Thinking about Friendship

For the interested person looking to upgrade their game on friendship I would recommend reading / listening to these resources to get you thinking about friendship:

The Four Loves – by CS Lewis. Either in the book for the full text, or the succincter audio version with his actual radio recording (available on DownPour or iTunes Audio)
I love listening to his beautiful English choice of words and old school speech. Reading the book of course is fantastic too.
https://en.wikipedia.org/wiki/The_Four_Loves

And here the link to Harper Collins
https://www.harperone.com/9780062565396/the-four-loves/

Inside Out by Sarah Abell. It is essentially a review text for yourself how you are living all your relationships. Many questions inside to ponder on how you relate in particular to your family, i.e. spouse, parents and children.
https://www.hodder.co.uk/titles/sarah-abell/inside-out/9780340979907/

The Friendship Formula by Kyler Shumway: While from the title it makes you cringe as yet one of the American style superficial books, it is actually based on deep experience of friendship and full of incredibly practical advice for people who want to be better friends. If you want to skip past the longwinded philosophical deliberations, it is the book for you.
http://kylershumway.com/books/

How to relate well – Nicky and Sila Lee (a Christian Sermon from St. Pauls letter to the Corinthians – 30 min) – it obviously has a Christian background, which might be a no go for you, but it is the most succinct actionable ‘how to do relationships’ I have come across.
Unfortunately the 2010 relationship version has disappeared of the web, and the follow session is now super tailored for Christian couples.
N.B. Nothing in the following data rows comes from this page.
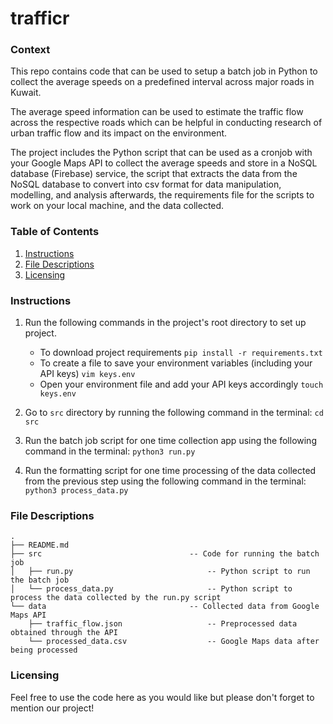 # trafficr

### Context

This repo contains code that can be used to setup a batch job in Python to collect the average speeds on a predefined interval across major roads in Kuwait. 

The average speed information can be used to estimate the traffic flow across the respective roads which can be helpful in conducting research of urban traffic flow and its impact on the environment.

The project includes the Python script that can be used as a cronjob with your Google Maps API to collect the average speeds and store in a NoSQL database (Firebase) service, the script that extracts the data from the NoSQL database to convert into csv format for data manipulation, modelling, and analysis afterwards, the requirements file for the scripts to work on your local machine, and the data collected.

### Table of Contents

1. [Instructions](#instructions)
2. [File Descriptions](#files)
3. [Licensing](#licensing)

### Instructions  <a name="installation"></a>
1. Run the following commands in the project's root directory to set up project.

    - To download project requirements
        `pip install -r requirements.txt`
    - To create a file to save your environment variables (including your API keys)
        `vim keys.env`
    - Open your environment file and add your API keys accordingly
        `touch keys.env`

2. Go to `src` directory by running the following command in the terminal: `cd src`

3. Run the batch job script for one time collection app using the following command in the terminal: `python3 run.py`

4. Run the formatting script for one time processing of the data collected from the previous step using the following command in the terminal: `python3 process_data.py`

### File Descriptions  <a name="files"></a>

```
.
├── README.md
├── src                                 -- Code for running the batch job
│   ├── run.py                              -- Python script to run the batch job
│   └── process_data.py                     -- Python script to process the data collected by the run.py script
└── data                                -- Collected data from Google Maps API
    ├── traffic_flow.json                   -- Preprocessed data obtained through the API
    └── processed_data.csv                  -- Google Maps data after being processed
```

### Licensing  <a name="licensing"></a>
Feel free to use the code here as you would like but please don't forget to mention our project!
Still most of the points are the same: the 4 Ps of Friendship (Positivity, Proactivity, Patience, Peace) plus Purity (for romantic Christian couples, if that’s not you, feel free to roll your eyes, but the rest is too good to ignore.)
https://youtu.be/XhP7mQ-Ki3M

Vital Friends by Tom Rath: – the book is OK, and unfortunately incredibly sparse on research methodology employed, the total research seems to be based on no more than 1000 interviews in three batches. What is however very good is clarifying the roles friends can have for you, how they can be a friend to you, and that they have one or two roles, but don’t have to fulfil all eight.